Singapore Exchange (SGX), has acquired a 20% stake in BidFX, including an option for additional shares to gain a controlling interest, for a total cash consideration of $25 million.
BidFX was spun off as a division of TradingScreen (TS), a provider of a multi-asset execution and order management systems, in January 2017. It offers a cloud-based, front-end trading platform aimed at helping hedge funds, traditional asset managers and regional banks trade, improve access to liquidity, generate alpha and simplify workflows. Its liquidity aggregation platform supports FX spot, swaps and forwards for G10 and Asian currencies.
SGX says that the investment is part of its strategy to build core pillars of growth across multiple asset classes, while BidFX indicates that it plans to utilise the funds to further grow its reach and offering among institutional investors.

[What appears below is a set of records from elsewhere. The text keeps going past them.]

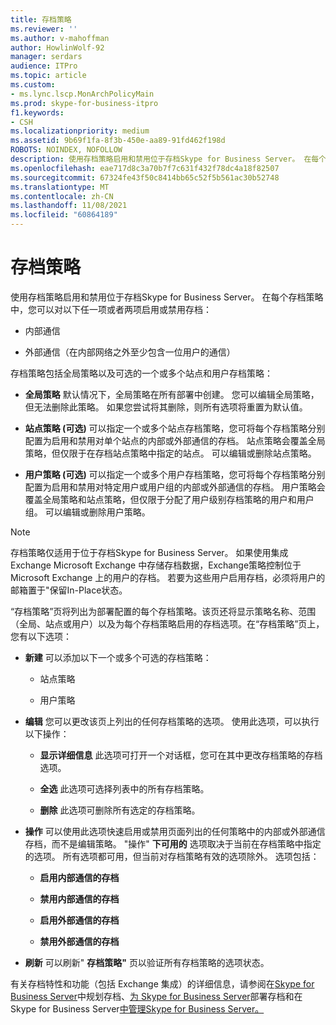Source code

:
 ```yaml
---
title: 存档策略
ms.reviewer: ''
ms.author: v-mahoffman
author: HowlinWolf-92
manager: serdars
audience: ITPro
ms.topic: article
ms.custom:
- ms.lync.lscp.MonArchPolicyMain
ms.prod: skype-for-business-itpro
f1.keywords:
- CSH
ms.localizationpriority: medium
ms.assetid: 9b69f1fa-8f3b-450e-aa89-91fd462f198d
ROBOTS: NOINDEX, NOFOLLOW
description: 使用存档策略启用和禁用位于存档Skype for Business Server。 在每个存档策略中，您可以对以下任一项或者两项启用或禁用存档：
ms.openlocfilehash: eae717d8c3a70b7f7c631f432f78dc4a18f82507
ms.sourcegitcommit: 67324fe43f50c8414bb65c52f5b561ac30b52748
ms.translationtype: MT
ms.contentlocale: zh-CN
ms.lasthandoff: 11/08/2021
ms.locfileid: "60864189"
---
```

# <a name="archiving-policy"></a>存档策略
 
使用存档策略启用和禁用位于存档Skype for Business Server。 在每个存档策略中，您可以对以下任一项或者两项启用或禁用存档：
  
- 内部通信
    
- 外部通信（在内部网络之外至少包含一位用户的通信）
    
存档策略包括全局策略以及可选的一个或多个站点和用户存档策略：
  
- **全局策略** 默认情况下，全局策略在所有部署中创建。 您可以编辑全局策略，但无法删除此策略。 如果您尝试将其删除，则所有选项将重置为默认值。
    
- **站点策略 (可选)** 可以指定一个或多个站点存档策略，您可将每个存档策略分别配置为启用和禁用对单个站点的内部或外部通信的存档。 站点策略会覆盖全局策略，但仅限于在存档站点策略中指定的站点。 可以编辑或删除站点策略。
    
- **用户策略 (可选)** 可以指定一个或多个用户存档策略，您可将每个存档策略分别配置为启用和禁用对特定用户或用户组的内部或外部通信的存档。 用户策略会覆盖全局策略和站点策略，但仅限于分配了用户级别存档策略的用户和用户组。 可以编辑或删除用户策略。
    
> [!NOTE]
> 存档策略仅适用于位于存档Skype for Business Server。 如果使用集成Exchange Microsoft Exchange 中存储存档数据，Exchange策略控制位于 Microsoft Exchange 上的用户的存档。 若要为这些用户启用存档，必须将用户的邮箱置于"保留In-Place状态。 
  
“存档策略”页将列出为部署配置的每个存档策略。该页还将显示策略名称、范围（全局、站点或用户）以及为每个存档策略启用的存档选项。在“存档策略”页上，您有以下选项：
- **新建** 可以添加以下一个或多个可选的存档策略：
    
  - 站点策略
    
  - 用户策略
    
- **编辑** 您可以更改该页上列出的任何存档策略的选项。 使用此选项，可以执行以下操作：
    
  - **显示详细信息** 此选项可打开一个对话框，您可在其中更改存档策略的存档选项。
    
  - **全选** 此选项可选择列表中的所有存档策略。
    
  - **删除** 此选项可删除所有选定的存档策略。
    
- **操作** 可以使用此选项快速启用或禁用页面列出的任何策略中的内部或外部通信存档，而不是编辑策略。 "操作" **下可用的** 选项取决于当前在存档策略中指定的选项。 所有选项都可用，但当前对存档策略有效的选项除外。 选项包括：
    
  - **启用内部通信的存档**
    
  - **禁用内部通信的存档**
    
  - **启用外部通信的存档**
    
  - **禁用外部通信的存档**
    
- **刷新** 可以刷新" **存档策略"** 页以验证所有存档策略的选项状态。
    
有关存档特性和功能（包括 Exchange 集成）的详细信息，请参阅在[Skype for Business Server](../../../plan-your-deployment/archiving/archiving.md)中规划存档、[为 Skype for Business Server](../../../deploy/deploy-archiving/deploy-archiving.md)部署存档和在 Skype for Business Server[中管理Skype for Business Server。](../../../manage/archiving/archiving.md)

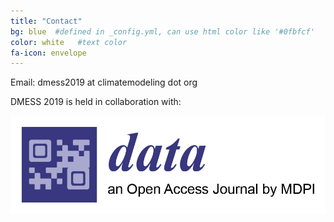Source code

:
 ```yaml
---
title: "Contact"
bg: blue  #defined in _config.yml, can use html color like '#0fbfcf'
color: white   #text color
fa-icon: envelope
---
```

Email: dmess2019 at climatemodeling dot org


DMESS 2019 is held in collaboration with:

[![Data journal logo](./img/data_partnership-01.png)](https://www.mdpi.com/journal/data)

Boon Chye Loh, CEO of SGX, who will join the board of BidFX, comments: “FX is one of our key growth pillars and we are excited to strengthen our service proposition to the market. With this investment, we have an opportunity to offer our suite of Asian FX futures alongside the over-the-counter (OTC) products offered on the BidFX platform, bringing together both pools of liquidity. We are confident that over time, they will establish themselves as a global e-FX platform and complement our fast-growing FX business.”
Jean-Philippe Malé, CEO of BidFX, says: “This capital investment enables us to enhance our expertise and products to deliver comprehensive FX trading coverage to market participants in one workflow management system.”
Pierre Schroeder, CEO of TradingScreen, adds: “We’ve been incubating BidFX inside TradingScreen, with demand for the most sophisticated FX trading and workflow solutions expected to grow significantly in the coming years. This investment strengthens BidFX’s leadership status across the global financial markets ecosystem.”